How could I do that in my code?

To clarify - I need to round the double values to a precision that is unknown at compile time - this needs to be determined at runtime. What would be a good heuristic to achieve this?

If you can't tell us what you want, we can't tell you how to do it. Round `0,13999` to `0,13` (round down to 2 decimals) and `0,0079996` to `0,008` (round up to 3 decimals) sounds like completely different rules. — C.Evenhuis, Jan 31 '12 at 12:59
@Oded: Perhaps something like "digits that together represent no more than one percent of the value". — sharptooth, Jan 31 '12 at 13:00
Is this a floating point precision question or a simple rounding question? — magritte, Jan 31 '12 at 13:02
@Tony Leeper: That's a rounding question, I don't see any floating-point inexactness problems yet. — sharptooth, Jan 31 '12 at 13:05
It sounds like you want a human friendly way of displaying the double in scientific notation `1.4e-001` which displays the first few non-zero digits followed by the "number of zeroes". — C.Evenhuis, Jan 31 '12 at 13:07
I can't think of a good heuristic that might not cause you to possibly lose data (repeat digits may be correct...). Can you not use `decimal` instead of `double`? — Oded, Jan 31 '12 at 13:10
why not a regex to detect a pattern, get the number of digits in right side of the decimal point till the pattern, and then do Math.Round? — nawfal, Jan 31 '12 at 13:10
@nawfal: Maybe it would work, but which pattern do I search for? — sharptooth, Jan 31 '12 at 13:11
@sharptooth its difficult without knowing what makes a pattern out of your double. Had it been decimal, it would have been much easier. — nawfal, Jan 31 '12 at 13:17
@sharptooth what if you get a double 23.123328 ? Does the two 3's make a pattern so that you need to round it from the start of 3? What about this: 23.1233328. In this case, there are three 3's in succession.

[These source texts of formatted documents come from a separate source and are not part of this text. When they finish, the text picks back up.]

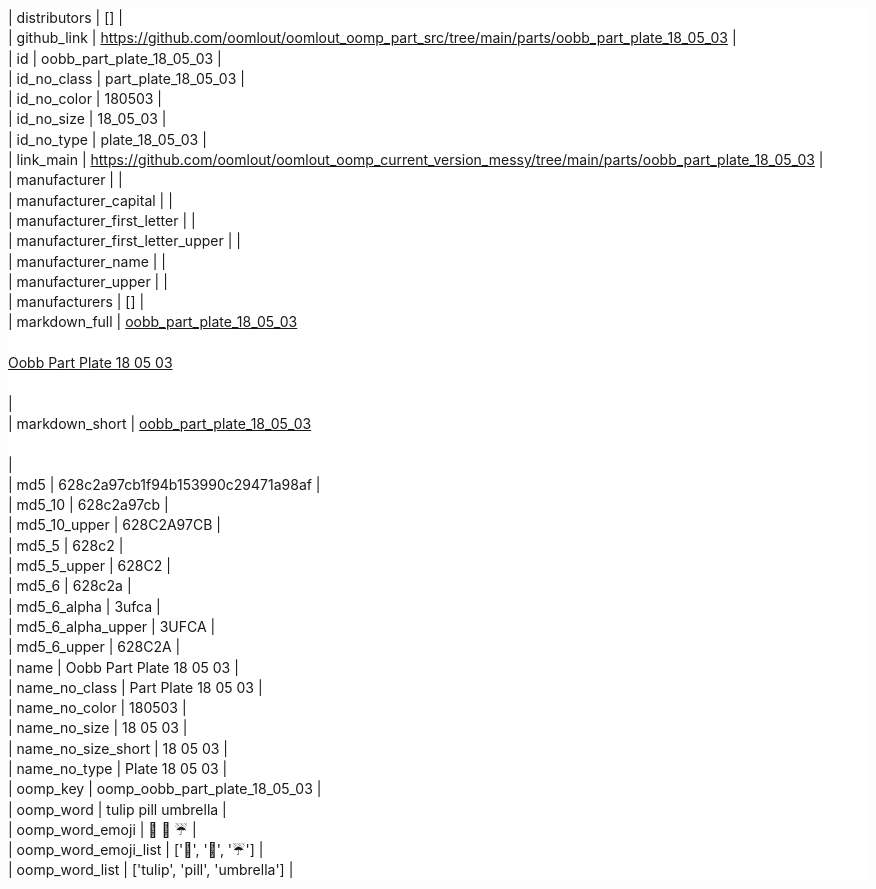 | distributors | [] |  
| github_link | https://github.com/oomlout/oomlout_oomp_part_src/tree/main/parts/oobb_part_plate_18_05_03 |  
| id | oobb_part_plate_18_05_03 |  
| id_no_class | part_plate_18_05_03 |  
| id_no_color | 180503 |  
| id_no_size | 18_05_03 |  
| id_no_type | plate_18_05_03 |  
| link_main | https://github.com/oomlout/oomlout_oomp_current_version_messy/tree/main/parts/oobb_part_plate_18_05_03 |  
| manufacturer |  |  
| manufacturer_capital |  |  
| manufacturer_first_letter |  |  
| manufacturer_first_letter_upper |  |  
| manufacturer_name |  |  
| manufacturer_upper |  |  
| manufacturers | [] |  
| markdown_full | [oobb_part_plate_18_05_03](https://github.com/oomlout/oomlout_oomp_current_version_messy/tree/main/parts/oobb_part_plate_18_05_03)<br>[](https://github.com/oomlout/oomlout_oomp_current_version_messy/tree/main/parts/oobb_part_plate_18_05_03)<br>[Oobb Part Plate 18 05 03](https://github.com/oomlout/oomlout_oomp_current_version_messy/tree/main/parts/oobb_part_plate_18_05_03)<br><br> |  
| markdown_short | [oobb_part_plate_18_05_03](https://github.com/oomlout/oomlout_oomp_current_version_messy/tree/main/parts/oobb_part_plate_18_05_03)<br><br> |  
| md5 | 628c2a97cb1f94b153990c29471a98af |  
| md5_10 | 628c2a97cb |  
| md5_10_upper | 628C2A97CB |  
| md5_5 | 628c2 |  
| md5_5_upper | 628C2 |  
| md5_6 | 628c2a |  
| md5_6_alpha | 3ufca |  
| md5_6_alpha_upper | 3UFCA |  
| md5_6_upper | 628C2A |  
| name | Oobb Part Plate 18 05 03 |  
| name_no_class | Part Plate 18 05 03 |  
| name_no_color | 180503 |  
| name_no_size | 18 05 03 |  
| name_no_size_short | 18 05 03 |  
| name_no_type | Plate 18 05 03 |  
| oomp_key | oomp_oobb_part_plate_18_05_03 |  
| oomp_word | tulip pill umbrella |  
| oomp_word_emoji | :tulip: :pill: :umbrella: |  
| oomp_word_emoji_list | [':tulip:', ':pill:', ':umbrella:'] |  
| oomp_word_list | ['tulip', 'pill', 'umbrella'] |   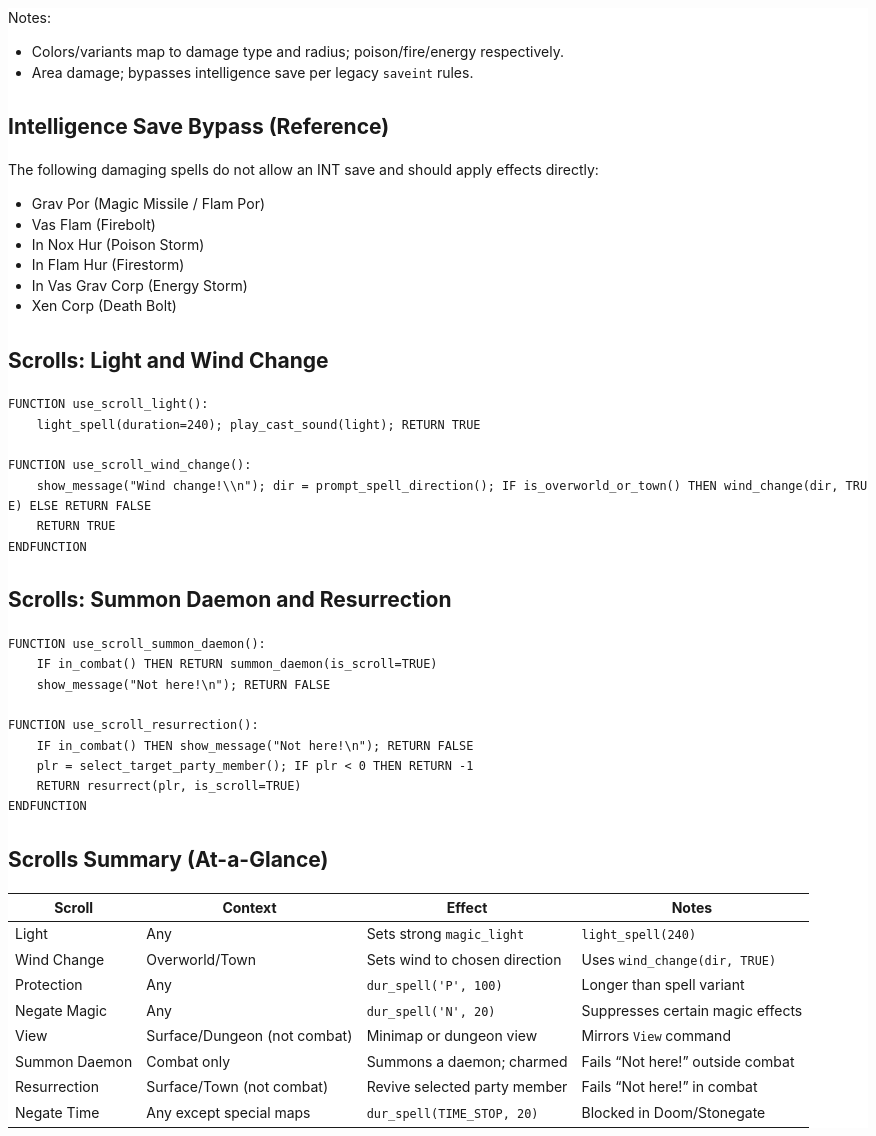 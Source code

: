 Notes:

- Colors/variants map to damage type and radius; poison/fire/energy respectively.
- Area damage; bypasses intelligence save per legacy `saveint` rules.

## Intelligence Save Bypass (Reference)

The following damaging spells do not allow an INT save and should apply effects directly:

- Grav Por (Magic Missile / Flam Por)
- Vas Flam (Firebolt)
- In Nox Hur (Poison Storm)
- In Flam Hur (Firestorm)
- In Vas Grav Corp (Energy Storm)
- Xen Corp (Death Bolt)

## Scrolls: Light and Wind Change

```pseudocode
FUNCTION use_scroll_light():
    light_spell(duration=240); play_cast_sound(light); RETURN TRUE

FUNCTION use_scroll_wind_change():
    show_message("Wind change!\\n"); dir = prompt_spell_direction(); IF is_overworld_or_town() THEN wind_change(dir, TRUE) ELSE RETURN FALSE
    RETURN TRUE
ENDFUNCTION
```

## Scrolls: Summon Daemon and Resurrection

```pseudocode
FUNCTION use_scroll_summon_daemon():
    IF in_combat() THEN RETURN summon_daemon(is_scroll=TRUE)
    show_message("Not here!\n"); RETURN FALSE

FUNCTION use_scroll_resurrection():
    IF in_combat() THEN show_message("Not here!\n"); RETURN FALSE
    plr = select_target_party_member(); IF plr < 0 THEN RETURN -1
    RETURN resurrect(plr, is_scroll=TRUE)
ENDFUNCTION
```

## Scrolls Summary (At-a-Glance)

| Scroll            | Context                      | Effect                                    | Notes                                  |
|-------------------|------------------------------|-------------------------------------------|----------------------------------------|
| Light             | Any                           | Sets strong `magic_light`                 | `light_spell(240)`                     |
| Wind Change       | Overworld/Town                | Sets wind to chosen direction             | Uses `wind_change(dir, TRUE)`          |
| Protection        | Any                           | `dur_spell('P', 100)`                     | Longer than spell variant              |
| Negate Magic      | Any                           | `dur_spell('N', 20)`                      | Suppresses certain magic effects       |
| View              | Surface/Dungeon (not combat)  | Minimap or dungeon view                   | Mirrors `View` command                 |
| Summon Daemon     | Combat only                   | Summons a daemon; charmed                 | Fails “Not here!” outside combat       |
| Resurrection      | Surface/Town (not combat)     | Revive selected party member              | Fails “Not here!” in combat            |
| Negate Time       | Any except special maps       | `dur_spell(TIME_STOP, 20)`                | Blocked in Doom/Stonegate              |
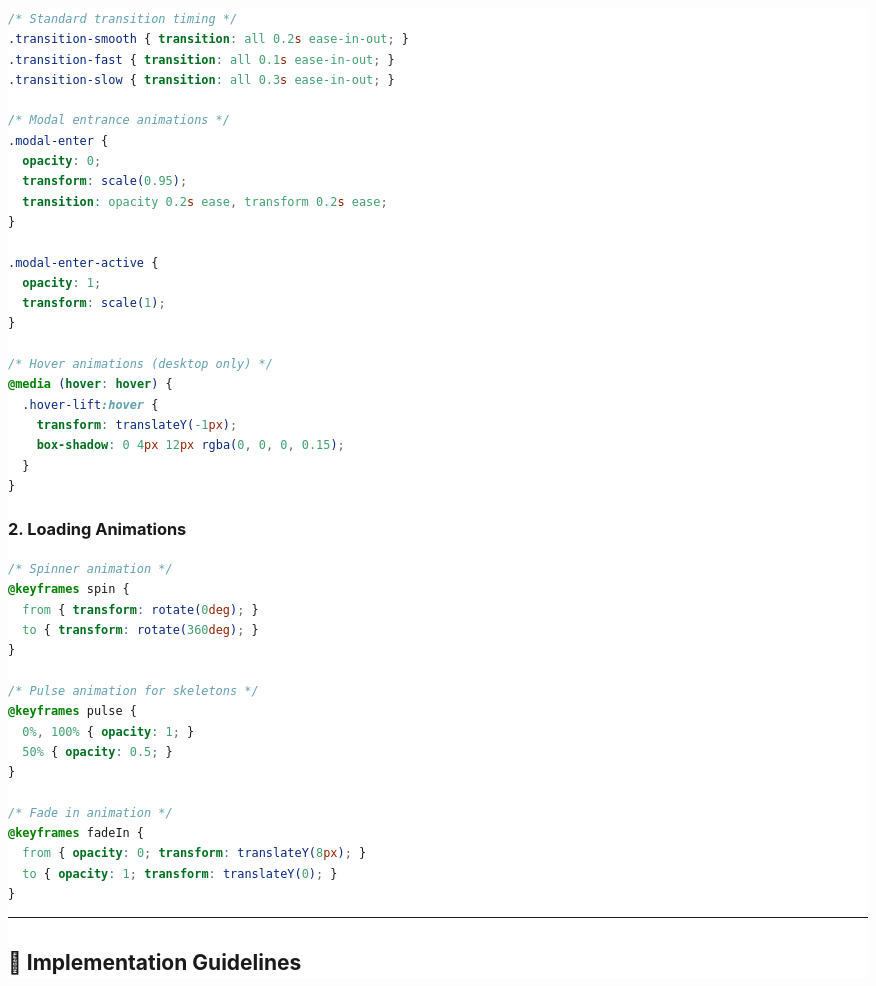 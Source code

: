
 ```css
/* Standard transition timing */
.transition-smooth { transition: all 0.2s ease-in-out; }
.transition-fast { transition: all 0.1s ease-in-out; }
.transition-slow { transition: all 0.3s ease-in-out; }

/* Modal entrance animations */
.modal-enter {
  opacity: 0;
  transform: scale(0.95);
  transition: opacity 0.2s ease, transform 0.2s ease;
}

.modal-enter-active {
  opacity: 1;
  transform: scale(1);
}

/* Hover animations (desktop only) */
@media (hover: hover) {
  .hover-lift:hover {
    transform: translateY(-1px);
    box-shadow: 0 4px 12px rgba(0, 0, 0, 0.15);
  }
}
```

### **2. Loading Animations**

```css
/* Spinner animation */
@keyframes spin {
  from { transform: rotate(0deg); }
  to { transform: rotate(360deg); }
}

/* Pulse animation for skeletons */
@keyframes pulse {
  0%, 100% { opacity: 1; }
  50% { opacity: 0.5; }
}

/* Fade in animation */
@keyframes fadeIn {
  from { opacity: 0; transform: translateY(8px); }
  to { opacity: 1; transform: translateY(0); }
}
```

---

## 🔧 Implementation Guidelines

Now the question is it two 3's or three 3's that make a pattern? Only you can decide. — nawfal, Jan 31 '12 at 13:20
So many negitive rated comments here, perhaps you arnt explaining your problem well? — craig1231, Jan 31 '12 at 14:35
possible duplicate of [Formatting numbers with significant figures in C#](http://stackoverflow.com/questions/158172/formatting-numbers-with-significant-figures-in-c-sharp) — AakashM, Jan 31 '12 at 14:46
Do you want a fixed number of significant figures or a fixed number of decimal places? Those are different rules, though they produce apparently similar results with much test data. When deciding, think about whether this is for use or for display: the former produces a number that is displayable and the latter produces something that looks better in a user interface. — Donal Fellows, Feb 07 '12 at 12:18
@Donal Fellows: I added an answer that pretty much describes the desired solution. — sharptooth, Feb 07 '12 at 12:20
[Math.Round](http://msdn.microsoft.com/en-us/library/75ks3aby.aspx) — craig1231, Jan 31 '12 at 13:00
I think we can safely assume that the OP knows of the existance of Math.Round :) — Jamiec, Jan 31 '12 at 13:01

f2lollpll · Answer 1 · 2012-01-31T13:41:27.683

1

private double PrettyRound(double inp)
{
    string d = inp.ToString();
    d = d.Remove(0,d.IndexOf(',') + 1);
    int decRound = 1;
    bool onStartZeroes = true;
    for (int c = 1; c < d.Length; c++ )
    {
        if (!onStartZeroes && d[c] == d[c - 1])
            break;
        else
            decRound++;
        if (d[c] != '0')
            onStartZeroes = false;
    }

    inp = Math.Round(inp, decRound);
    return inp;
}

Test:

    double d1 = 0.13999; //no zeroes
    double d2 = 0.0079996; //zeroes
    double d3 = 0.00700956; //zeroes within decimal

    Response.Write(d1 + "<br/>" + d2 + "<br/>" + d3 + "<br/><br/>");

    d1 = PrettyRound(d1);
    d2 = PrettyRound(d2);
    d3 = PrettyRound(d3);

    Response.Write(d1 + "<br/>" + d2 + "<br/>" + d3 +"<br/><br/>");

Prints:

0,13999
0,0079996
0,00700956

0,14
0,008
0,007

Rounds your numbers as you wrote in your example..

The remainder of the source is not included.